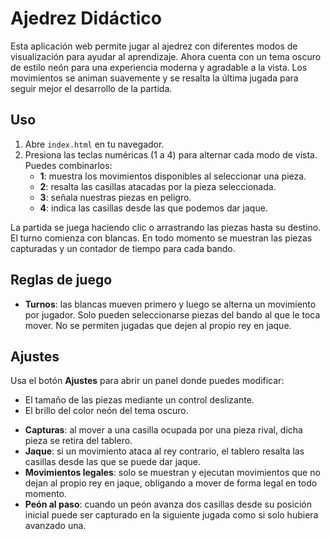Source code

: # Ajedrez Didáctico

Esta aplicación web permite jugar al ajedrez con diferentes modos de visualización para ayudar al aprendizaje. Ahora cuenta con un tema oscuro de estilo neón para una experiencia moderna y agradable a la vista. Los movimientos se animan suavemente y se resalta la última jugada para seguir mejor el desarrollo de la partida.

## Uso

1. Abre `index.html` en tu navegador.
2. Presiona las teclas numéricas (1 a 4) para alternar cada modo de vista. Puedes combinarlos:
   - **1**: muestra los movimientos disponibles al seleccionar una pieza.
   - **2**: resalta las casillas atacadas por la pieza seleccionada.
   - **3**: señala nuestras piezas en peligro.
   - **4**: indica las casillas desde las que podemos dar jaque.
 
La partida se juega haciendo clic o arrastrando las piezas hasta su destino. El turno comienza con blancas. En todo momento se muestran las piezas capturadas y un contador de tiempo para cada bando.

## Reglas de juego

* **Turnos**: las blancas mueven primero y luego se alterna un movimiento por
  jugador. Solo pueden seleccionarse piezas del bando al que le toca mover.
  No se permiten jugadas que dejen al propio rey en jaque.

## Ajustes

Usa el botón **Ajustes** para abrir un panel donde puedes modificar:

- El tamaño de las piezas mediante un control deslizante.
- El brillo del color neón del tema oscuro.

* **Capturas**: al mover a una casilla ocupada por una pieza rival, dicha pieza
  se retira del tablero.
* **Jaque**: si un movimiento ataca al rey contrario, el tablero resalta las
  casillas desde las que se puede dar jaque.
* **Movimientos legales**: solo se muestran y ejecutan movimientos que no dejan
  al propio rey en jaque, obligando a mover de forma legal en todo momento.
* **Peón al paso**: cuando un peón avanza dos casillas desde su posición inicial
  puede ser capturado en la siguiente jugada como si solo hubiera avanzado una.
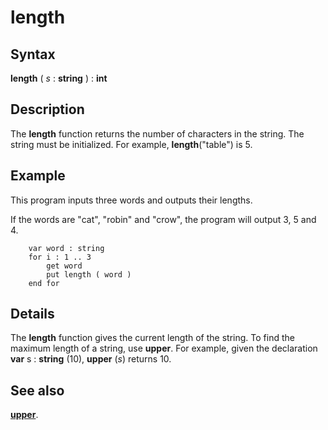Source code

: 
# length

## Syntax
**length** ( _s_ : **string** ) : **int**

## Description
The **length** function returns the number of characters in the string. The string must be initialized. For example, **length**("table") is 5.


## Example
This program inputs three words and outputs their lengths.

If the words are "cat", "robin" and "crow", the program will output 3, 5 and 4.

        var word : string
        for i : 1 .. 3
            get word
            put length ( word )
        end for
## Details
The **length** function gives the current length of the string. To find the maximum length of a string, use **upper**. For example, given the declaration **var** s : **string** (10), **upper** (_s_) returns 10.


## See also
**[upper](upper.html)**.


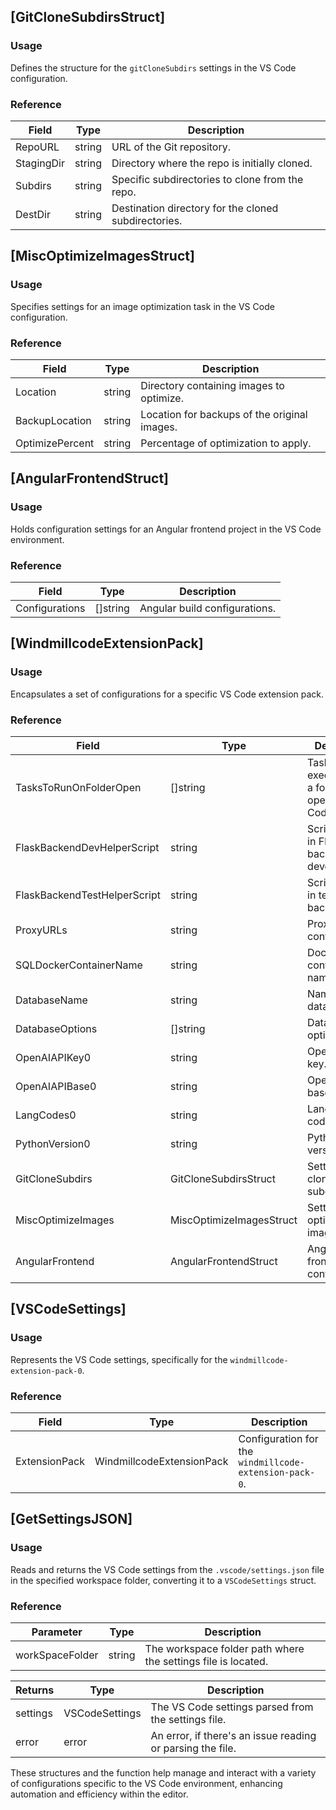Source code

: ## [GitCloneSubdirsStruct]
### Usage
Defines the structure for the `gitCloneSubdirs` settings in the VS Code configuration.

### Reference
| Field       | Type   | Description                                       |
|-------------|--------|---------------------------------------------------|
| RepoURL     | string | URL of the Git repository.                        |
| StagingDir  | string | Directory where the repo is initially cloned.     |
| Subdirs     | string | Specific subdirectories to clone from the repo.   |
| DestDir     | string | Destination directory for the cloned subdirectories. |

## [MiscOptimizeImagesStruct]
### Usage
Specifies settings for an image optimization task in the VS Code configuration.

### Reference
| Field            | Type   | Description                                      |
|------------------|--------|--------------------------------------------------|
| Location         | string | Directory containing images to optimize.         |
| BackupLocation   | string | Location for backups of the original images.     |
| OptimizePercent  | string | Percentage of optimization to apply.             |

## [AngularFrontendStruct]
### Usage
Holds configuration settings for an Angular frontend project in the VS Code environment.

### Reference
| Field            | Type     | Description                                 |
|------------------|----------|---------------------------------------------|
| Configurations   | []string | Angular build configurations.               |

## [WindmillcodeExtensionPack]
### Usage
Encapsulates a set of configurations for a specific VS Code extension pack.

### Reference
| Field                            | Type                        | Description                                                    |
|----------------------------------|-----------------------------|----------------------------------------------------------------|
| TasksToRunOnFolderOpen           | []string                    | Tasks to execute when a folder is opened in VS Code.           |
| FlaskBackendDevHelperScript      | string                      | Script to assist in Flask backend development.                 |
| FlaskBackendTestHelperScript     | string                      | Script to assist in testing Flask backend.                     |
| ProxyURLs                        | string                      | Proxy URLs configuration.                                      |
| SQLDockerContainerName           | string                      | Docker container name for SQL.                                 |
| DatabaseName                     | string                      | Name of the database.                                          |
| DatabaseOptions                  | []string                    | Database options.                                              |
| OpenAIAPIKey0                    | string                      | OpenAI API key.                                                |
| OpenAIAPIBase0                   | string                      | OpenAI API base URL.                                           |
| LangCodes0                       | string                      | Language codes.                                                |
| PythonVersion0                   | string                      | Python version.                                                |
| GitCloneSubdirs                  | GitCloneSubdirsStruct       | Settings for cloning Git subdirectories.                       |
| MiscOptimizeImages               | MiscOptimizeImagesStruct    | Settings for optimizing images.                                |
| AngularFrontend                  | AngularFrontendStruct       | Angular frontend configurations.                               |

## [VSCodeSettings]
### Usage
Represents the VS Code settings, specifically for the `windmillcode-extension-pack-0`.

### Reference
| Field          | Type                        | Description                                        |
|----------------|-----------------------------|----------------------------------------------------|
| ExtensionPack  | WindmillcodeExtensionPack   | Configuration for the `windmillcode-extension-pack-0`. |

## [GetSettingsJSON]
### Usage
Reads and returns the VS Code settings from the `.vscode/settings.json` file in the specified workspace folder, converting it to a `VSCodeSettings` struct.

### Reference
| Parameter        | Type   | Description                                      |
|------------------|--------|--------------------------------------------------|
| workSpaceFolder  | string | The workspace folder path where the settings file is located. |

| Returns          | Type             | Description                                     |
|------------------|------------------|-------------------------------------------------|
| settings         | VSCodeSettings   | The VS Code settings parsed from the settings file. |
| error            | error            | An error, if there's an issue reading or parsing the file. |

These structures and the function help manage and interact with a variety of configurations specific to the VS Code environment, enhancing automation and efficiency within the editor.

Exercise objective: Go through the records above. Copy each line in which the string "Location" appears.

Solution to this exercise:
| Location         | string | Directory containing images to optimize.         |
| BackupLocation   | string | Location for backups of the original images.     |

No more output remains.